On February 10 1861, for instance, a detachment led by Sub-Inspector Rudolph Morisset shot at least four, possibly more, Aboriginal men on Manumbar Station (about 160 km northwest of Brisbane). This was in reprisal for Aboriginal people killing cattle on the run. We know about these particular deaths because John Mortimer, one of the station owners, complained in the local press about the police’s behaviour. He also gave evidence to an 1861 inquiry into the activities of the Native Mounted Police.
Around Christmas 1878 meanwhile, on the banks of a waterhole near Boulia, some Aboriginal people killed one or more Europeans looking after stock. The reprisal massacres of Aboriginal men, women and children that followed — with one, possibly two, survivors — are known from a written account, and from various oral accounts documented in the months and years after. The Burke River Native Mounted Police, stationed just outside Boulia, commanded by Sub-Inspector Ernest Eglinton, and assisted by at least one prominent pastoralist, Alexander Kennedy, were responsible for the Aboriginal murders.
Excavating the past
Similar to the forts built on the plains of North America during the “Indian” Wars, or the offices of the Third Reich in Nazi Germany, Native Mounted Police camps formed the force’s administrative backbone. More than 450 non-Indigenous officers lived on these bases, along with at least 700 Aboriginal men, through the force’s 50-year history.
Like other bureaucratic systems, their very domestic ordinariness — providing insights into what the police ate, drank and how they lived — belies the conflict that took place beyond their boundaries.
Archaeologists and students excavating at the Native Mounted Police camp at Burke River in southwest Queensland. Photo courtesy of Andrew Schaefer.

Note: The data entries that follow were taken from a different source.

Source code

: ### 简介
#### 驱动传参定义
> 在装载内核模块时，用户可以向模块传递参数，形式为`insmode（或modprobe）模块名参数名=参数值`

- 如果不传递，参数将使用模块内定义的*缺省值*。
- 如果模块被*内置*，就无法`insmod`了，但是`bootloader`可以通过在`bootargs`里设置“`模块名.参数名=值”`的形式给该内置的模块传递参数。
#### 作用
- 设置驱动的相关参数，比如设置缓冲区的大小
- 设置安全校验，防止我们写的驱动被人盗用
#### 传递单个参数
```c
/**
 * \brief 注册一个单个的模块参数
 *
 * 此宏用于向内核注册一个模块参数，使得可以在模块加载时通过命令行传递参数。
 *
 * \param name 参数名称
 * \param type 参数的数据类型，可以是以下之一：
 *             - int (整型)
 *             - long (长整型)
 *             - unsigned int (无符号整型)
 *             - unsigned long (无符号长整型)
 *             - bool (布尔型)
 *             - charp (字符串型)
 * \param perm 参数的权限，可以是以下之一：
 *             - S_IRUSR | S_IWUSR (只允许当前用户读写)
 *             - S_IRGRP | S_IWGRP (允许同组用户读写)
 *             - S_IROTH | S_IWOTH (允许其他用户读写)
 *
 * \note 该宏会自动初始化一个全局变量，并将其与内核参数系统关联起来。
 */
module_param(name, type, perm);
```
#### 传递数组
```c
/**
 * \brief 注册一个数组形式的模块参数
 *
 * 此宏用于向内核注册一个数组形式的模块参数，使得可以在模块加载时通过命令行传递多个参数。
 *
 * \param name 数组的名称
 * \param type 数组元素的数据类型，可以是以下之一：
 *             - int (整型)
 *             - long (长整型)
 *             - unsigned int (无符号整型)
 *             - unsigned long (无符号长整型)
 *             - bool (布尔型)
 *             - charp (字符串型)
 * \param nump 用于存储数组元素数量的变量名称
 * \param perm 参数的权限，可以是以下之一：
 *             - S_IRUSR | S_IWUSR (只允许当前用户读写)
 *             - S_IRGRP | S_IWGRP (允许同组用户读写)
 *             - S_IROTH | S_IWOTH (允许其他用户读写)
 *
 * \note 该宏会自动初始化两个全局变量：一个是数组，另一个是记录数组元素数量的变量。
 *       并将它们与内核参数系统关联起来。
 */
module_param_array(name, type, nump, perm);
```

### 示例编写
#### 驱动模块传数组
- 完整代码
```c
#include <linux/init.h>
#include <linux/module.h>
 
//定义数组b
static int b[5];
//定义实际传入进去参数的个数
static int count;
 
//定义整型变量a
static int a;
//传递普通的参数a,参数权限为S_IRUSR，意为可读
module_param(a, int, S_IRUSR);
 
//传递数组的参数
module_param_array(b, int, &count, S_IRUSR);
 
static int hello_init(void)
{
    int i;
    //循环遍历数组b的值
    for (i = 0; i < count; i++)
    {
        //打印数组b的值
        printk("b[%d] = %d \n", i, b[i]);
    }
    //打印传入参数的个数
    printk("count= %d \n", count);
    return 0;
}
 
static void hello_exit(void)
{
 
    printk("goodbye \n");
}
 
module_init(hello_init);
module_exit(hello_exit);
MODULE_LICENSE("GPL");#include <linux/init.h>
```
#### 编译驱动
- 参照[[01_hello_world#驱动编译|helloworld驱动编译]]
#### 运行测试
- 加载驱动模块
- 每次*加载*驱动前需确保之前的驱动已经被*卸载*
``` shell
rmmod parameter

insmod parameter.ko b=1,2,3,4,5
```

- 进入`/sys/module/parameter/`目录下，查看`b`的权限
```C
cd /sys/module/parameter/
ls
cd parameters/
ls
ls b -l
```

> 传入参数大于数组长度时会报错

Many camps were short-lived, sometimes being occupied for only a few months; in such cases their physical imprint is limited. In other situations — particularly where the terrain was rugged and higher population densities meant Aboriginal people were able to mount more effective campaigns of resistance — camps were occupied for longer periods, sometimes several decades. These left a clearer impression on the landscape.
Even so, what is left is not what you might normally associate with a frontier war. There are no battlefields, in the traditional sense of the word, to be seen. No victims with bullet wounds, no mass graves, and no large fortified buildings. Instead, the Native Mounted Police camps are ordinary, banal even, revealing the detritus of everyday life: stone fireplaces, segments of post and rail fences, sections of pathways, clearings and the occasional rubbish dump strewn with broken bottles.
Perhaps more telling, are the large numbers of bullets and spent cartridges from government-issue Snider rifles. These were rarely owned by private citizens but were issued to the Native Mounted Police for decades.
At each of the Burke River, Cluney and Boralga camps we have catalogued more than 100 bullets and cartridges, an unexpected situation given that most killings of Aboriginal people by the Native Mounted Police occurred outside the confines of the camps. Perhaps the abundance of these objects in the camps is the result of regular target practice by troopers, or maybe the result of having to hunt kangaroos at the local waterhole to supplement their meagre rations. Military-style buttons from uniforms – with ornate monograms, sometimes including a royal cipher and crown – serve as a bleak reminder that the violence associated with the Native Mounted Police was endorsed by the state.
Burke River near Boulia in southwest Queensland – the base for Sub Inspector Eglinton and his detachment – was described in 1882 by a visitor as
the most respectable looking native police camp I have seen in Queensland, there seems to be a place for everything and everything in its place.
This camp sits beside a waterhole that is associated with Dreaming stories – an Aboriginal stone arrangement and the thousands of flaked stone artefacts along the edge of the watercourse are testament to it being an important living and ceremonial place. The establishment of a police camp on the site was likely to have been viewed by local Aboriginal people as both inappropriate and insulting – but of course their views were not a concern.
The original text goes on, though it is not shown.